### WORK ORDER
Restate, in full and unchanged, the entries that follow, but not their pictures.

=======

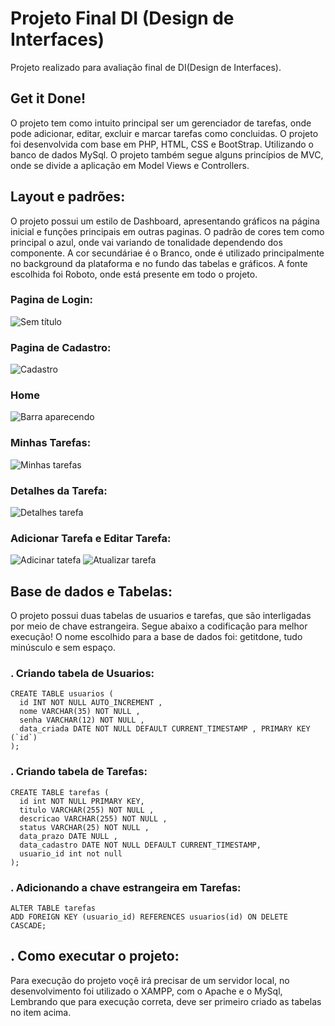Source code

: # Projeto Final DI (Design de Interfaces)
Projeto realizado para avaliação final de DI(Design de Interfaces).

## Get it Done!
O projeto tem como intuito principal ser um gerenciador de tarefas, onde pode adicionar, editar, excluir e marcar tarefas como concluidas. O projeto foi desenvolvida com base em PHP, HTML, CSS e BootStrap. Utilizando o banco de dados MySql. O projeto também segue alguns princípios de MVC, onde se divide a aplicação em Model Views e Controllers. 

## Layout e padrões:
O projeto possui um estilo de Dashboard, apresentando gráficos na página inicial e funções principais em outras paginas.
O padrão de cores tem como principal o azul, onde vai variando de tonalidade dependendo dos componente. A cor secundáriae é o Branco, onde é utilizado principalmente no background da plataforma e no fundo das tabelas e gráficos. A fonte escolhida foi Roboto, onde está presente em todo o projeto.
### Pagina de Login:
   ![Sem título](https://user-images.githubusercontent.com/89544590/172020956-7b5c7c0f-e680-4ccd-9ce1-49f3f6e34b31.jpg)   
### Pagina de Cadastro:
   ![Cadastro](https://user-images.githubusercontent.com/89544590/172020971-38a9e8a4-4439-4d9e-a5a9-2f9406bc59f1.jpg)
### Home
   ![Barra aparecendo](https://user-images.githubusercontent.com/89544590/172020172-80beb5dd-9c61-4b7c-ad28-6c240850a23e.jpg)
### Minhas Tarefas:
   ![Minhas tarefas](https://user-images.githubusercontent.com/89544590/172020193-f01c0c7b-d711-40b3-b92a-f56aa440fc1d.jpg)
### Detalhes da Tarefa:
   ![Detalhes tarefa](https://user-images.githubusercontent.com/89544590/172020225-4fa1aa5a-30c0-4036-a876-a715c87808c5.jpg)
### Adicionar Tarefa e Editar Tarefa:
   ![Adicinar tatefa](https://user-images.githubusercontent.com/89544590/172020237-54c892ac-c090-4ca7-bdf7-41d0110bc6e7.jpg) ![Atualizar tarefa](https://user-images.githubusercontent.com/89544590/172020240-ce9fd203-c0d5-438d-84f0-7b066f12fb4a.jpg)

## Base de dados e Tabelas:
O projeto possui duas tabelas de usuarios e tarefas, que são interligadas por meio de chave estrangeira. Segue abaixo a codificação para melhor execução! O nome escolhido para a base de dados foi: getitdone, tudo minúsculo e sem espaço.

### . Criando tabela de Usuarios:                                                                                                  
    CREATE TABLE usuarios (                                                   
      id INT NOT NULL AUTO_INCREMENT , 
      nome VARCHAR(35) NOT NULL , 
      senha VARCHAR(12) NOT NULL , 
      data_criada DATE NOT NULL DEFAULT CURRENT_TIMESTAMP , PRIMARY KEY (`id`)
    );
### . Criando tabela de Tarefas:
    CREATE TABLE tarefas (
      id int NOT NULL PRIMARY KEY,
      titulo VARCHAR(255) NOT NULL , 
      descricao VARCHAR(255) NOT NULL , 
      status VARCHAR(25) NOT NULL , 
      data_prazo DATE NULL , 
      data_cadastro DATE NOT NULL DEFAULT CURRENT_TIMESTAMP, 
      usuario_id int not null
    );
    
 ### . Adicionando a chave estrangeira em Tarefas:
    ALTER TABLE tarefas
    ADD FOREIGN KEY (usuario_id) REFERENCES usuarios(id) ON DELETE CASCADE;
    
## . Como executar o projeto:
Para execução do projeto voçê irá precisar de um servidor local, no desenvolvimento foi utilizado o XAMPP, com o Apache e o MySql, Lembrando que para execução correta, deve ser primeiro criado as tabelas no item acima.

=======

### TASK ANSWER
Source code

: # Projeto Final DI (Design de Interfaces)
Projeto realizado para avaliação final de DI(Design de Interfaces).

## Get it Done!
O projeto tem como intuito principal ser um gerenciador de tarefas, onde pode adicionar, editar, excluir e marcar tarefas como concluidas. O projeto foi desenvolvida com base em PHP, HTML, CSS e BootStrap. Utilizando o banco de dados MySql. O projeto também segue alguns princípios de MVC, onde se divide a aplicação em Model Views e Controllers. 

## Layout e padrões:
O projeto possui um estilo de Dashboard, apresentando gráficos na página inicial e funções principais em outras paginas.
O padrão de cores tem como principal o azul, onde vai variando de tonalidade dependendo dos componente. A cor secundáriae é o Branco, onde é utilizado principalmente no background da plataforma e no fundo das tabelas e gráficos. A fonte escolhida foi Roboto, onde está presente em todo o projeto.
### Pagina de Login:
   ![Sem título](https://user-images.githubusercontent.com/89544590/172020956-7b5c7c0f-e680-4ccd-9ce1-49f3f6e34b31.jpg)   
### Pagina de Cadastro:
   ![Cadastro](https://user-images.githubusercontent.com/89544590/172020971-38a9e8a4-4439-4d9e-a5a9-2f9406bc59f1.jpg)
### Home
   ![Barra aparecendo](https://user-images.githubusercontent.com/89544590/172020172-80beb5dd-9c61-4b7c-ad28-6c240850a23e.jpg)
### Minhas Tarefas:
   ![Minhas tarefas](https://user-images.githubusercontent.com/89544590/172020193-f01c0c7b-d711-40b3-b92a-f56aa440fc1d.jpg)
### Detalhes da Tarefa:
   ![Detalhes tarefa](https://user-images.githubusercontent.com/89544590/172020225-4fa1aa5a-30c0-4036-a876-a715c87808c5.jpg)
### Adicionar Tarefa e Editar Tarefa:
   ![Adicinar tatefa](https://user-images.githubusercontent.com/89544590/172020237-54c892ac-c090-4ca7-bdf7-41d0110bc6e7.jpg) ![Atualizar tarefa](https://user-images.githubusercontent.com/89544590/172020240-ce9fd203-c0d5-438d-84f0-7b066f12fb4a.jpg)

## Base de dados e Tabelas:
O projeto possui duas tabelas de usuarios e tarefas, que são interligadas por meio de chave estrangeira. Segue abaixo a codificação para melhor execução! O nome escolhido para a base de dados foi: getitdone, tudo minúsculo e sem espaço.

### . Criando tabela de Usuarios:                                                                                                  
    CREATE TABLE usuarios (                                                   
      id INT NOT NULL AUTO_INCREMENT , 
      nome VARCHAR(35) NOT NULL , 
      senha VARCHAR(12) NOT NULL , 
      data_criada DATE NOT NULL DEFAULT CURRENT_TIMESTAMP , PRIMARY KEY (`id`)
    );
### . Criando tabela de Tarefas:
    CREATE TABLE tarefas (
      id int NOT NULL PRIMARY KEY,
      titulo VARCHAR(255) NOT NULL , 
      descricao VARCHAR(255) NOT NULL , 
      status VARCHAR(25) NOT NULL , 
      data_prazo DATE NULL , 
      data_cadastro DATE NOT NULL DEFAULT CURRENT_TIMESTAMP, 
      usuario_id int not null
    );
    
 ### . Adicionando a chave estrangeira em Tarefas:
    ALTER TABLE tarefas
    ADD FOREIGN KEY (usuario_id) REFERENCES usuarios(id) ON DELETE CASCADE;
    
## . Como executar o projeto:
Para execução do projeto voçê irá precisar de um servidor local, no desenvolvimento foi utilizado o XAMPP, com o Apache e o MySql, Lembrando que para execução correta, deve ser primeiro criado as tabelas no item acima.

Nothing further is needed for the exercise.